Kuru yazılı olarak yaptığı açıklamada şu ifadelere yer verdi;           
‘’23 Nisan 1920 tarihinde açılan TBMM, 24 Nisan 1920 tarihinde Cumartesi en yaşlı üyenin başkanlığında toplanmıştı. “Yalnız ve yalnız bir şey düşünmeye mecburuz. O da, memleketin kurtulmasıdır” kararıyla TBMM’si, demokratik hakların geliştirilerek uygar dünyada daha ileriye gitme ülküsüyle Cumhuriyet Türkiye’sinin gazi meclisi olarak var olmuştur. ATATÜRK’ ten günümüze kadar TBMM üyesi olarak millet iradesinin temsiliyle düşmanların emellerini bilmiş ve sorumluluğunu yapmış/ yapmaya da devam edecektir. ATATÜRK, “Bizi yaşatmamak isteyenlere karşı yaşama hakkımızı müdafaa edeceğiz. TBMM burada Ankara’ da intikal etti. Diyerek, millet iradesini önde tutmuştur.    
Zamanla öğrenilen tecrübeler, hayatın getirdikleriyle mümkün olduğundan GAZİ MECLİS TBMM’ de bu tecrübelere sahiptir. Sayın Cumhurbaşkanı aklın ve milli iradenin öncülüğünde gelişen ve millete vücut veren iradenin mimari olan TBMM üyelerine, “yorulan varsa kenara çekilsin yerini başka arkadaşlarına bıraksın” derken verdiği mesajın anlamını okumak gerekmektedir.

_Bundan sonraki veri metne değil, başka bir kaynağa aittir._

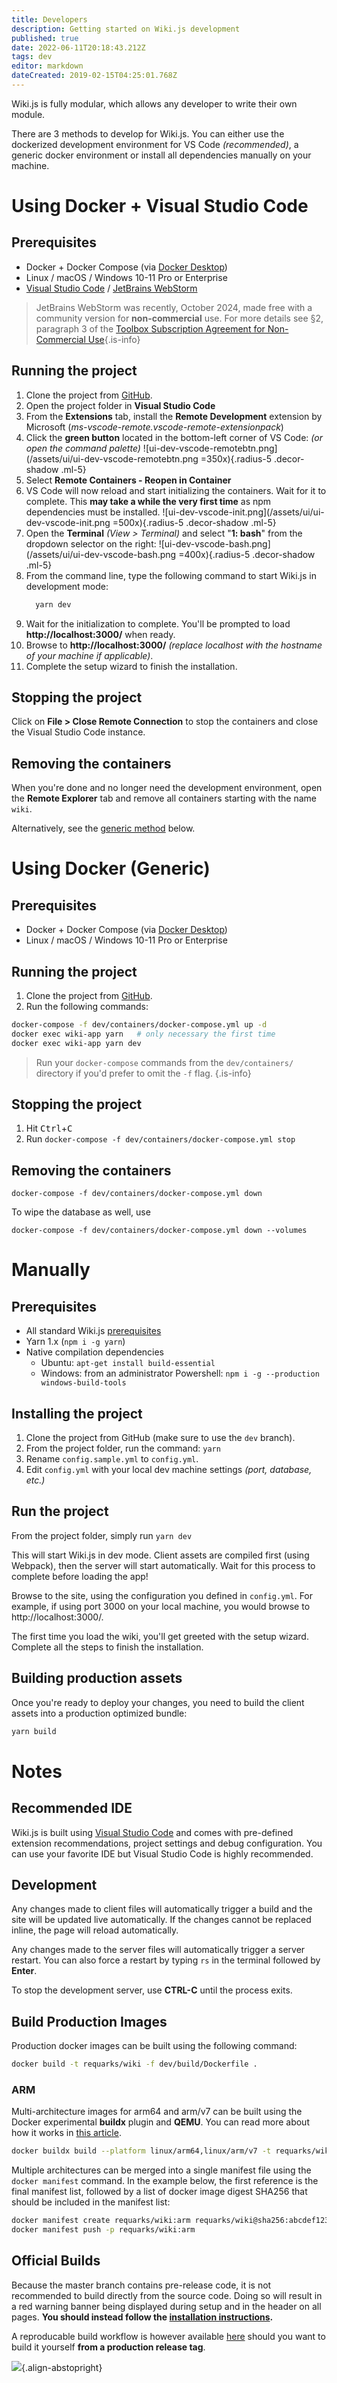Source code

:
 ```yaml
---
title: Developers
description: Getting started on Wiki.js development
published: true
date: 2022-06-11T20:18:43.212Z
tags: dev
editor: markdown
dateCreated: 2019-02-15T04:25:01.768Z
---
```


Wiki.js is fully modular, which allows any developer to write their own module.

There are 3 methods to develop for Wiki.js. You can either use the dockerized development environment for VS Code *(recommended)*, a generic docker environment or install all dependencies manually on your machine.

# Using Docker + Visual Studio Code

## Prerequisites

* Docker + Docker Compose (via [Docker Desktop](https://www.docker.com/products/docker-desktop/))
* Linux / macOS / Windows 10-11 Pro or Enterprise
* [Visual Studio Code](https://code.visualstudio.com/) / [JetBrains WebStorm](https://www.jetbrains.com/webstorm/)

> JetBrains WebStorm was recently, October 2024, made free with a community version for **non-commercial** use. For more details see §2, paragraph 3 of the [Toolbox Subscription Agreement for Non-Commercial Use](https://www.jetbrains.com/legal/docs/toolbox/license_non-commercial/){.is-info}

## Running the project
1. Clone the project from [GitHub](https://github.com/Requarks/wiki).
2. Open the project folder in **Visual Studio Code**
3. From the **Extensions** tab, install the **Remote Development** extension by Microsoft (*ms-vscode-remote.vscode-remote-extensionpack*)
4. Click the **green button** located in the bottom-left corner of VS Code: *(or open the command palette)*
	![ui-dev-vscode-remotebtn.png](/assets/ui/ui-dev-vscode-remotebtn.png =350x){.radius-5 .decor-shadow .ml-5}
5. Select **Remote Containers - Reopen in Container**
6. VS Code will now reload and start initializing the containers. Wait for it to complete. This **may take a while the very first time** as npm dependencies must be installed.
	![ui-dev-vscode-init.png](/assets/ui/ui-dev-vscode-init.png =500x){.radius-5 .decor-shadow .ml-5}
7. Open the **Terminal** *(View > Terminal)* and select "**1: bash**" from the dropdown selector on the right:
	![ui-dev-vscode-bash.png](/assets/ui/ui-dev-vscode-bash.png =400x){.radius-5 .decor-shadow .ml-5}
8. From the command line, type the following command to start Wiki.js in development mode:
    ```bash
      yarn dev
    ```
9. Wait for the initialization to complete. You'll be prompted to load **http://localhost:3000/** when ready.
9. Browse to **http://localhost:3000/** _(replace localhost with the hostname of your machine if applicable)_.
10. Complete the setup wizard to finish the installation.

## Stopping the project

Click on **File > Close Remote Connection** to stop the containers and close the Visual Studio Code instance.

## Removing the containers

When you're done and no longer need the development environment, open the **Remote Explorer** tab and remove all containers starting with the name `wiki`.

Alternatively, see the [generic method](#removing-the-containers-1) below.

# Using Docker (Generic)

## Prerequisites

* Docker + Docker Compose (via [Docker Desktop](https://www.docker.com/products/docker-desktop/))
* Linux / macOS / Windows 10-11 Pro or Enterprise

## Running the project
1. Clone the project from [GitHub](https://github.com/Requarks/wiki).
2. Run the following commands:
```bash
docker-compose -f dev/containers/docker-compose.yml up -d
docker exec wiki-app yarn   # only necessary the first time
docker exec wiki-app yarn dev

```
> Run your `docker-compose` commands from the `dev/containers/` directory if you'd prefer to omit the `-f` flag.
{.is-info}

## Stopping the project
1. Hit <kbd>Ctrl</kbd>+<kbd>C</kbd>
2. Run `docker-compose -f dev/containers/docker-compose.yml stop`

## Removing the containers
```
docker-compose -f dev/containers/docker-compose.yml down
```
To wipe the database as well, use
```
docker-compose -f dev/containers/docker-compose.yml down --volumes
```

# Manually

## Prerequisites

* All standard Wiki.js [prerequisites](/install/requirements)
* Yarn 1.x \(`npm i -g yarn`\)
* Native compilation dependencies
  * Ubuntu:  `apt-get install build-essential`
  * Windows: from an administrator Powershell: `npm i -g --production windows-build-tools`

## Installing the project

1. Clone the project from GitHub \(make sure to use the `dev` branch\).
2. From the project folder, run the command: `yarn`
3. Rename `config.sample.yml` to `config.yml`.
4. Edit `config.yml` with your local dev machine settings *(port, database, etc.)*

## Run the project

From the project folder, simply run `yarn dev`

This will start Wiki.js in dev mode. Client assets are compiled first \(using Webpack\), then the server will start automatically. Wait for this process to complete before loading the app!

Browse to the site, using the configuration you defined in `config.yml`. For example, if using port 3000 on your local machine, you would browse to http://localhost:3000/.

The first time you load the wiki, you'll get greeted with the setup wizard. Complete all the steps to finish the installation.

## Building production assets

Once you're ready to deploy your changes, you need to build the client assets into a production optimized bundle:

```bash
yarn build
```

# Notes

## Recommended IDE

Wiki.js is built using [Visual Studio Code](https://code.visualstudio.com) and comes with pre-defined extension recommendations, project settings and debug configuration. You can use your favorite IDE but Visual Studio Code is highly recommended.

## Development

Any changes made to client files will automatically trigger a build and the site will be updated live automatically. If the changes cannot be replaced inline, the page will reload automatically.

Any changes made to the server files will automatically trigger a server restart. You can also force a restart by typing `rs` in the terminal followed by **Enter**.

To stop the development server, use **CTRL-C** until the process exits.

## Build Production Images

Production docker images can be built using the following command:
```bash
docker build -t requarks/wiki -f dev/build/Dockerfile .
```

### ARM

Multi-architecture images for arm64 and arm/v7 can be built using the Docker experimental **buildx** plugin and **QEMU**. You can read more about how it works in [this article](https://engineering.docker.com/2019/04/multi-arch-images/).

```bash
docker buildx build --platform linux/arm64,linux/arm/v7 -t requarks/wiki:arm --push -f dev/build/Dockerfile .
```

Multiple architectures can be merged into a single manifest file using the `docker manifest` command. In the example below, the first reference is the final manifest list, followed by a list of docker image digest SHA256 that should be included in the manifest list:

```bash
docker manifest create requarks/wiki:arm requarks/wiki@sha256:abcdef123456 requarks/wiki@sha256:fedcba654321
docker manifest push -p requarks/wiki:arm
```

## Official Builds

Because the master branch contains pre-release code, it is not recommended to build directly from the source code. Doing so will result in a red warning banner being displayed during setup and in the header on all pages. **You should instead follow the [installation instructions](/install).**

A reproducable build workflow is however available [here](https://github.com/requarks/wiki/blob/main/.github/workflows/build.yml) should you want to build it yourself **from a production release tag**.

![](https://a.icons8.com/mZbXwZWa/PdY3mQ/svg.svg){.align-abstopright}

                  Öğrenme ve öğretme içe yansıyan dış dünya değil midir? 
                  İç dünyaya taşınılan realitenin varlığı ile mevcut yönetim deneyimi ile değerlendirme yapmak gerektiğinden, Devlet bir orkestra olduğu gerçeği görülebilmektedir. Eğer nota yanlışsa onu değiştirir. Fakat her saza göre başka bir nota çalınamaz. Türk toplumu tarihten günümüze Türk Milletiyle var olmuş, milletin değerlerine bağlı yaşamıştır. Ve cihana hâkim görülerek bu güne kadarda millet olarak gelmesini TBMM temin etmiştir. TBMM üyelerinden milletin değerlerine bağlı olmayarak milletle bütünleşmemiş olanlar var ise, orkestrada notaya uyum sağlamaları zor olacaktır. Kendi orkestrasına göre çalgı çalması da mümkün olamayacaktır’’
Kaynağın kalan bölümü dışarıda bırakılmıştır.